* _Task to complete_:
Would you print the records below from the first line through the line containing "女性が興味を示した美術館や演劇にも「そういうの興味ない」と一蹴していたんです。", skipping the pictures?

* _Records for this exercise_:
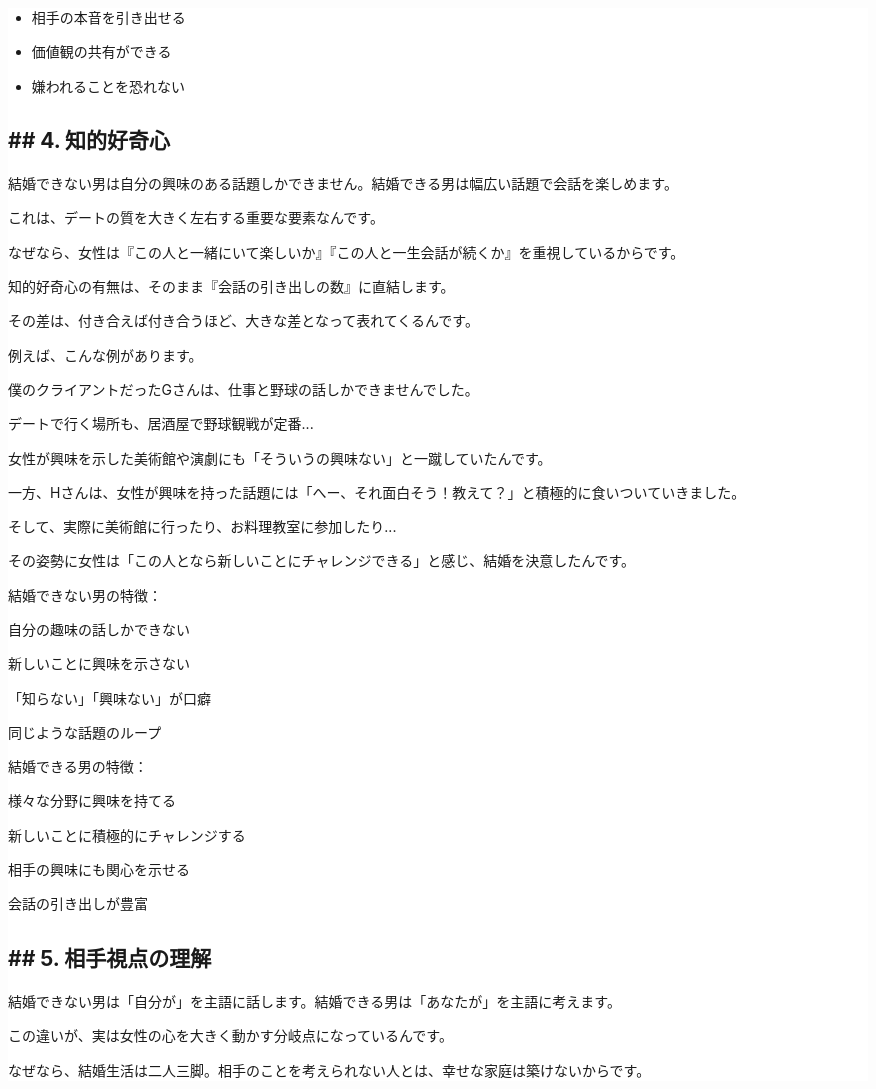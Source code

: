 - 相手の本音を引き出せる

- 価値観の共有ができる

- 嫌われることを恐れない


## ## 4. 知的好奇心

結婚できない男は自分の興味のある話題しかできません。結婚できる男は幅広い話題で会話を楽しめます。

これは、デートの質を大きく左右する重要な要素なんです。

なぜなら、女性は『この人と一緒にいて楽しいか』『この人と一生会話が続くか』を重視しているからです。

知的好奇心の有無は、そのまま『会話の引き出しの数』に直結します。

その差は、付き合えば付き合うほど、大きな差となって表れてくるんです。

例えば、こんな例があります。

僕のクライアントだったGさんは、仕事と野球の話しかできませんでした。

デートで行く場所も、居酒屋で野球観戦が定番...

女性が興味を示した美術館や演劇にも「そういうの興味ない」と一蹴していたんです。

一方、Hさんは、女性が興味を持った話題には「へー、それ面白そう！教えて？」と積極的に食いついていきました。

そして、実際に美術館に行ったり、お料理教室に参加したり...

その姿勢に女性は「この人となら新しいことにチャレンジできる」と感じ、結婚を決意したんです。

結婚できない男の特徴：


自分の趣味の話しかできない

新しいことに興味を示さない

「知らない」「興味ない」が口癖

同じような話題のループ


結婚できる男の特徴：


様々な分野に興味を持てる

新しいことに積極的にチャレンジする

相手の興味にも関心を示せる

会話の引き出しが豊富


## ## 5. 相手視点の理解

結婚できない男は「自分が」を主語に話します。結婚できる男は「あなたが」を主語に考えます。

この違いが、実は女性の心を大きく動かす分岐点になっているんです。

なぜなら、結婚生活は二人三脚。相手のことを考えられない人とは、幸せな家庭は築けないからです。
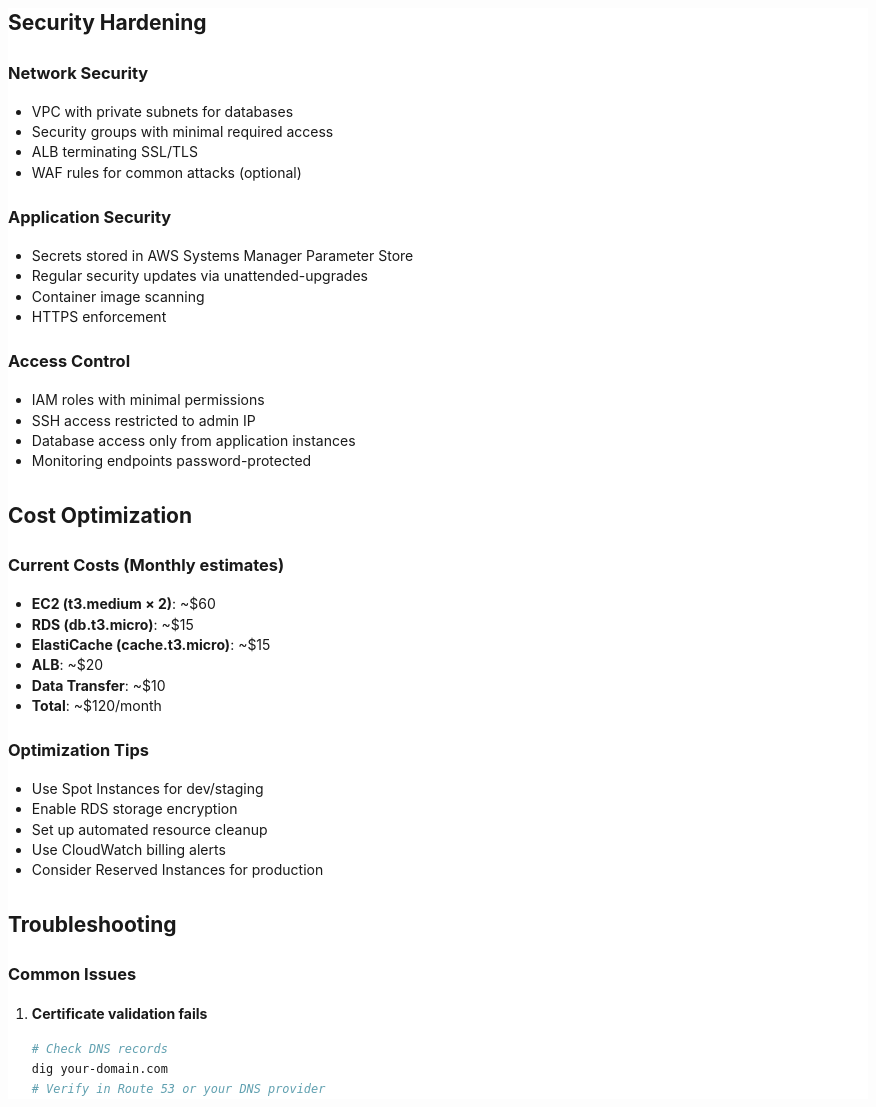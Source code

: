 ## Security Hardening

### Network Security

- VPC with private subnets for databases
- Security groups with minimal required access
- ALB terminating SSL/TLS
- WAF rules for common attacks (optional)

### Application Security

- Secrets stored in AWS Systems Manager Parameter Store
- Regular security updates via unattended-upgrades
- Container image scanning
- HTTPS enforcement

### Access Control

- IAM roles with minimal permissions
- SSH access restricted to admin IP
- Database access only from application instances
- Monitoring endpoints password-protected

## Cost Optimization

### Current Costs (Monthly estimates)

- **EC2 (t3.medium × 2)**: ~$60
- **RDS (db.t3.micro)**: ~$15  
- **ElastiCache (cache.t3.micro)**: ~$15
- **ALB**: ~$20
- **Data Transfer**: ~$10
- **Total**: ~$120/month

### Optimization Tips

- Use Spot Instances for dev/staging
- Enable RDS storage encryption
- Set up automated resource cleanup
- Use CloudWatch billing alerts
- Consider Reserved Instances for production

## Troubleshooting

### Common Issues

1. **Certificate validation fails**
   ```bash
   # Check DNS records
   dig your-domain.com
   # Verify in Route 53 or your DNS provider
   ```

* _Expected output_:
Source code

: - 相手の本音を引き出せる

- 価値観の共有ができる

- 嫌われることを恐れない


## ## 4. 知的好奇心

結婚できない男は自分の興味のある話題しかできません。結婚できる男は幅広い話題で会話を楽しめます。

これは、デートの質を大きく左右する重要な要素なんです。

なぜなら、女性は『この人と一緒にいて楽しいか』『この人と一生会話が続くか』を重視しているからです。

知的好奇心の有無は、そのまま『会話の引き出しの数』に直結します。

その差は、付き合えば付き合うほど、大きな差となって表れてくるんです。

例えば、こんな例があります。

僕のクライアントだったGさんは、仕事と野球の話しかできませんでした。

デートで行く場所も、居酒屋で野球観戦が定番...

女性が興味を示した美術館や演劇にも「そういうの興味ない」と一蹴していたんです。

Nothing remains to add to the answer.